Exercise prompt. Each line below with the string "hline" should be copied.

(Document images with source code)
============

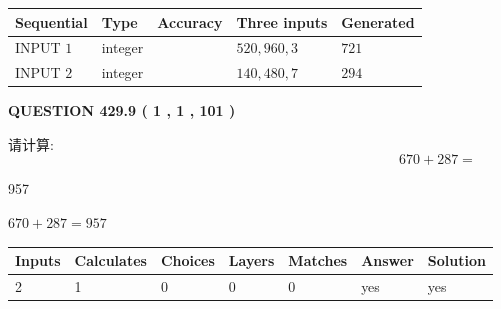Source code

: \documentclass{ctexart}
\begin{document}
   
  
  
\noindent\begin{tabular}{|l|l|l|l|l|}
\hline
 Sequential & Type & Accuracy & Three inputs & Generated \\ 
\hline
 
 
  INPUT $  1 $ & integer &  & $
 520
 , 
 960
 , 
 3
 $ & $ 721 $ 
 \\  \hline  
 
 
  INPUT $  2 $ & integer &  & $
 140
 , 
 480
 , 
 7
 $ & $ 294 $ 
 \\  \hline  
 \end{tabular}
   
   
  
\vspace{0.2in}
  
{\textbf{\Large{QUESTION
429.9 
 ( 1 , 1 , 101 )
}}}
  
  
 
请计算:
\begin{equation}
670 +  %
287 = \nonumber
\end{equation}
 
 
 
\noindent{}
 
 

957
 
 
\noindent{}
 
 

 
 
 
\noindent{}
 
 

$ %
670 +  %
287=   %
957$
 
 
\noindent{}
 
 

 
   
   
   
   
\noindent\begin{tabular}{|l|l|l|l|l|l|l|}
 \hline
Inputs & Calculates & Choices & Layers & Matches & Answer & Solution \\ \hline
 2  & 
 1  & 
 0
  & 
 0  & 
 0  & 
  yes & 
  yes 
  \\ \hline
 \end{tabular}
   
\end{document}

============

Output of the exercise.
\hline
\hline
 \\  \hline  
 \\  \hline  
 \hline
Inputs & Calculates & Choices & Layers & Matches & Answer & Solution \\ \hline
  \\ \hline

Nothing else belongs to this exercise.